EXERCISE -> Return every line below exactly, without dropping any.

DATASET EXCERPTS ->
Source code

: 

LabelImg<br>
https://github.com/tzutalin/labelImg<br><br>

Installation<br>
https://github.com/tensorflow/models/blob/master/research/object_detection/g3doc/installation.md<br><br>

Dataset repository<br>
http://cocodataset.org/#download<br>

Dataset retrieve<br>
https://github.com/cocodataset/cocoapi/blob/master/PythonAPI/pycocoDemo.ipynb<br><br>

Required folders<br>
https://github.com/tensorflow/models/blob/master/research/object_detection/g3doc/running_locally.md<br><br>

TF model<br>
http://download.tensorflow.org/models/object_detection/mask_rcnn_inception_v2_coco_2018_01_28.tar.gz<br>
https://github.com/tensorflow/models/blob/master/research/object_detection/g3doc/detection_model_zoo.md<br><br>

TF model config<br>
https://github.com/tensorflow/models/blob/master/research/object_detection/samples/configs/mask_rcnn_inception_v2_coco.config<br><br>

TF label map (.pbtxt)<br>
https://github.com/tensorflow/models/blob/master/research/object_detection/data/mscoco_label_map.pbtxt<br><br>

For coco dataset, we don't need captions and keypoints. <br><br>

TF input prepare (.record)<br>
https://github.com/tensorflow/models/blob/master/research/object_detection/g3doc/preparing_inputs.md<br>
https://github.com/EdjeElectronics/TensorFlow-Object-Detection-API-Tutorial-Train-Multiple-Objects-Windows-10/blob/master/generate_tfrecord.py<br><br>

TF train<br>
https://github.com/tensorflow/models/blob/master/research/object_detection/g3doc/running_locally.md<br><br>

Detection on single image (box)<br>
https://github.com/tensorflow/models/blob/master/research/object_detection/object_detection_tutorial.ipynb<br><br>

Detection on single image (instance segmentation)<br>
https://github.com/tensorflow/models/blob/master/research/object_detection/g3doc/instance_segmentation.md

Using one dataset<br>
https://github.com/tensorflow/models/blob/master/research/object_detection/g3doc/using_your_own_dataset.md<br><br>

RESPONSE AREA ->
Source code

: 

LabelImg<br>
https://github.com/tzutalin/labelImg<br><br>

Installation<br>
https://github.com/tensorflow/models/blob/master/research/object_detection/g3doc/installation.md<br><br>

Dataset repository<br>
http://cocodataset.org/#download<br>

Dataset retrieve<br>
https://github.com/cocodataset/cocoapi/blob/master/PythonAPI/pycocoDemo.ipynb<br><br>

Required folders<br>
https://github.com/tensorflow/models/blob/master/research/object_detection/g3doc/running_locally.md<br><br>

TF model<br>
http://download.tensorflow.org/models/object_detection/mask_rcnn_inception_v2_coco_2018_01_28.tar.gz<br>
https://github.com/tensorflow/models/blob/master/research/object_detection/g3doc/detection_model_zoo.md<br><br>

TF model config<br>
https://github.com/tensorflow/models/blob/master/research/object_detection/samples/configs/mask_rcnn_inception_v2_coco.config<br><br>

TF label map (.pbtxt)<br>
https://github.com/tensorflow/models/blob/master/research/object_detection/data/mscoco_label_map.pbtxt<br><br>

For coco dataset, we don't need captions and keypoints. <br><br>

TF input prepare (.record)<br>
https://github.com/tensorflow/models/blob/master/research/object_detection/g3doc/preparing_inputs.md<br>
https://github.com/EdjeElectronics/TensorFlow-Object-Detection-API-Tutorial-Train-Multiple-Objects-Windows-10/blob/master/generate_tfrecord.py<br><br>

TF train<br>
https://github.com/tensorflow/models/blob/master/research/object_detection/g3doc/running_locally.md<br><br>

Detection on single image (box)<br>
https://github.com/tensorflow/models/blob/master/research/object_detection/object_detection_tutorial.ipynb<br><br>

Detection on single image (instance segmentation)<br>
https://github.com/tensorflow/models/blob/master/research/object_detection/g3doc/instance_segmentation.md

Using one dataset<br>
https://github.com/tensorflow/models/blob/master/research/object_detection/g3doc/using_your_own_dataset.md<br><br>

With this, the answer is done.